Take metro line A from Rome Termini. Exit to the right at Ottaviano. Check that your Piccadilly journal hasn't been pick pocketed then check your day bag for holes. Up the stairs and left down Via Ottaviano. Pass seventeen tour guides who speak English and Italian. One will seem nice and give you a deal for being students. Her name is Sarah but don't trust her. The tickets cost eight Euro and the other twenty seven go in her pocket. Plus if you skip the line you won't meet the four Germans, two couples, who will worry about the wait with you. Next pass the many crippled, the one sitting on the skateboard with both feet clubbed, the one with no hands who sits on rug like he is performing the Salah and waves his stubs at you, the one who can barely lift his boiled face to you but taps his cane in patterns of four at the tourists, the many you can't count. Give seventy cents to one, a Euro to another and feel sorry for the rest. Pass through TSA grade security, your bag on the conveyor belt, and cover your shoulders. See The School of Athens, The Sistine Chapel, and enough rooms of art and antiques to feed the worlds hungry by selling a fifth.

1 comment:

  1. Very cool, Josh. I think that, after this generative exercise, you can probably lose the second person.
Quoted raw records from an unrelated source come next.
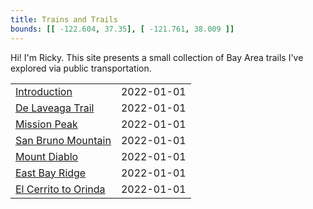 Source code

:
 ```yaml
---
title: Trains and Trails
bounds: [[ -122.604, 37.35], [ -121.761, 38.009 ]]
---
```


Hi! I'm Ricky. This site presents a small collection of Bay Area trails I've explored via public transportation.

|   |   |
|:--|:--|
| [Introduction](introduction/) | <time>2022-01-01</time> |
| [De Laveaga Trail](de-laveaga/) | <time>2022-01-01</time> |
| [Mission Peak](mission-peak/) | <time>2022-01-01</time> |
| [San Bruno Mountain](san-bruno-mountain/) | <time>2022-01-01</time> |
| [Mount Diablo](mount-diablo/) | <time>2022-01-01</time> |
| [East Bay Ridge](east-bay-ridge/) | <time>2022-01-01</time> |
| [El Cerrito to Orinda](el-cerrito-to-orinda/) | <time>2022-01-01</time> |

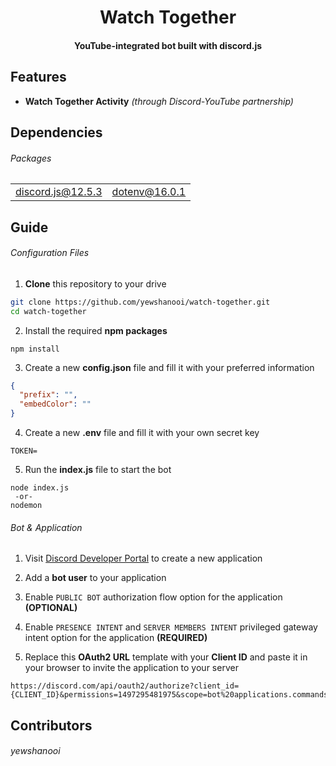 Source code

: <h1 align="center">
    Watch Together
    <br/>
</h1>

<h4 align="center">YouTube-integrated bot built with discord.js</h4>

## Features
- **Watch Together Activity** *(through Discord-YouTube partnership)*

## Dependencies
###### Packages
<table>
  <tbody>
    <tr>
      <td><a href="https://www.npmjs.com/package/@discordjs/builders">discord.js@12.5.3</a></td>
      <td><a href="https://www.npmjs.com/package/dotenv">dotenv@16.0.1</a></td>
    </tr>
  </tbody>
</table>

## Guide
###### Configuration Files
1. **Clone** this repository to your drive
```sh
git clone https://github.com/yewshanooi/watch-together.git
cd watch-together
```
2. Install the required **npm packages**
```
npm install
```
3. Create a new **config.json** file and fill it with your preferred information
```json
{
  "prefix": "",
  "embedColor": ""
}
```
4. Create a new **.env** file and fill it with your own secret key
```
TOKEN=
```
5. Run the **index.js** file to start the bot
```
node index.js
 -or-
nodemon
```

###### Bot & Application
1. Visit [Discord Developer Portal](https://discord.com/developers/applications) to create a new application

2. Add a **bot user** to your application

3. Enable `PUBLIC BOT` authorization flow option for the application **(OPTIONAL)**

4. Enable `PRESENCE INTENT` and `SERVER MEMBERS INTENT` privileged gateway intent option for the application **(REQUIRED)**

5. Replace this **OAuth2 URL** template with your **Client ID** and paste it in your browser to invite the application to your server
```
https://discord.com/api/oauth2/authorize?client_id={CLIENT_ID}&permissions=1497295481975&scope=bot%20applications.commands
```

## Contributors
###### yewshanooi
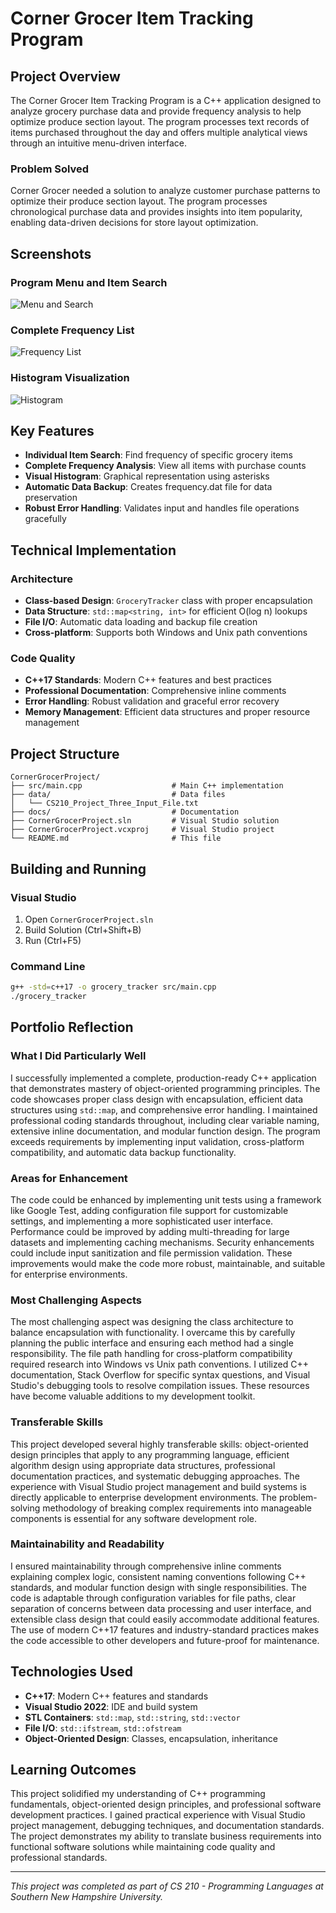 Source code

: # Corner Grocer Item Tracking Program

## Project Overview

The Corner Grocer Item Tracking Program is a C++ application designed to analyze grocery purchase data and provide frequency analysis to help optimize produce section layout. The program processes text records of items purchased throughout the day and offers multiple analytical views through an intuitive menu-driven interface.

### Problem Solved
Corner Grocer needed a solution to analyze customer purchase patterns to optimize their produce section layout. The program processes chronological purchase data and provides insights into item popularity, enabling data-driven decisions for store layout optimization.

## Screenshots

### Program Menu and Item Search
![Menu and Search](https://github.com/imjvdn/corner-grocer-item-tracker/blob/main/images/menu-search.png?raw=true)

### Complete Frequency List
![Frequency List](https://github.com/imjvdn/corner-grocer-item-tracker/blob/main/images/frequency-list.png?raw=true)

### Histogram Visualization
![Histogram](https://github.com/imjvdn/corner-grocer-item-tracker/blob/main/images/histogram.png?raw=true)

## Key Features

- **Individual Item Search**: Find frequency of specific grocery items
- **Complete Frequency Analysis**: View all items with purchase counts
- **Visual Histogram**: Graphical representation using asterisks
- **Automatic Data Backup**: Creates frequency.dat file for data preservation
- **Robust Error Handling**: Validates input and handles file operations gracefully

## Technical Implementation

### Architecture
- **Class-based Design**: `GroceryTracker` class with proper encapsulation
- **Data Structure**: `std::map<string, int>` for efficient O(log n) lookups
- **File I/O**: Automatic data loading and backup file creation
- **Cross-platform**: Supports both Windows and Unix path conventions

### Code Quality
- **C++17 Standards**: Modern C++ features and best practices
- **Professional Documentation**: Comprehensive inline comments
- **Error Handling**: Robust validation and graceful error recovery
- **Memory Management**: Efficient data structures and proper resource management

## Project Structure

```
CornerGrocerProject/
├── src/main.cpp                    # Main C++ implementation
├── data/                           # Data files
│   └── CS210_Project_Three_Input_File.txt
├── docs/                           # Documentation
├── CornerGrocerProject.sln         # Visual Studio solution
├── CornerGrocerProject.vcxproj     # Visual Studio project
└── README.md                       # This file
```

## Building and Running

### Visual Studio
1. Open `CornerGrocerProject.sln`
2. Build Solution (Ctrl+Shift+B)
3. Run (Ctrl+F5)

### Command Line
```bash
g++ -std=c++17 -o grocery_tracker src/main.cpp
./grocery_tracker
```

## Portfolio Reflection

### What I Did Particularly Well

I successfully implemented a complete, production-ready C++ application that demonstrates mastery of object-oriented programming principles. The code showcases proper class design with encapsulation, efficient data structures using `std::map`, and comprehensive error handling. I maintained professional coding standards throughout, including clear variable naming, extensive inline documentation, and modular function design. The program exceeds requirements by implementing input validation, cross-platform compatibility, and automatic data backup functionality.

### Areas for Enhancement

The code could be enhanced by implementing unit tests using a framework like Google Test, adding configuration file support for customizable settings, and implementing a more sophisticated user interface. Performance could be improved by adding multi-threading for large datasets and implementing caching mechanisms. Security enhancements could include input sanitization and file permission validation. These improvements would make the code more robust, maintainable, and suitable for enterprise environments.

### Most Challenging Aspects

The most challenging aspect was designing the class architecture to balance encapsulation with functionality. I overcame this by carefully planning the public interface and ensuring each method had a single responsibility. The file path handling for cross-platform compatibility required research into Windows vs Unix path conventions. I utilized C++ documentation, Stack Overflow for specific syntax questions, and Visual Studio's debugging tools to resolve compilation issues. These resources have become valuable additions to my development toolkit.

### Transferable Skills

This project developed several highly transferable skills: object-oriented design principles that apply to any programming language, efficient algorithm design using appropriate data structures, professional documentation practices, and systematic debugging approaches. The experience with Visual Studio project management and build systems is directly applicable to enterprise development environments. The problem-solving methodology of breaking complex requirements into manageable components is essential for any software development role.

### Maintainability and Readability

I ensured maintainability through comprehensive inline comments explaining complex logic, consistent naming conventions following C++ standards, and modular function design with single responsibilities. The code is adaptable through configuration variables for file paths, clear separation of concerns between data processing and user interface, and extensible class design that could easily accommodate additional features. The use of modern C++17 features and industry-standard practices makes the code accessible to other developers and future-proof for maintenance.

## Technologies Used

- **C++17**: Modern C++ features and standards
- **Visual Studio 2022**: IDE and build system
- **STL Containers**: `std::map`, `std::string`, `std::vector`
- **File I/O**: `std::ifstream`, `std::ofstream`
- **Object-Oriented Design**: Classes, encapsulation, inheritance

## Learning Outcomes

This project solidified my understanding of C++ programming fundamentals, object-oriented design principles, and professional software development practices. I gained practical experience with Visual Studio project management, debugging techniques, and documentation standards. The project demonstrates my ability to translate business requirements into functional software solutions while maintaining code quality and professional standards.

---

*This project was completed as part of CS 210 - Programming Languages at Southern New Hampshire University.*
Though it functions well in this short reportage, it would likely become exhausting in a longer piece. I’m less interested in the way you wrote it and more interested in this theme of numbers/money that unfolds the further into the post. The obvious interpretation of this would be "traveling to/around Europe is very expensive but it gives money to countries that need it." Clearly, you can go deeper than that--what type of expensive is it, and what is the exchange that occurs? Not just money for product, but what else? What is the price of tourism, of being a tourist? Who does it tax more--the country or the person doing the touring? What is the difference in "price" (metaphorically) for a tourist vs a traveler vs a citizen of the toured country? What, exactly, is the exchange that is occurring, and where does it manifest? Is it beneficial or detrimental—to whom? You already have interesting moments, with the beggars and with the tour guide. Keep going.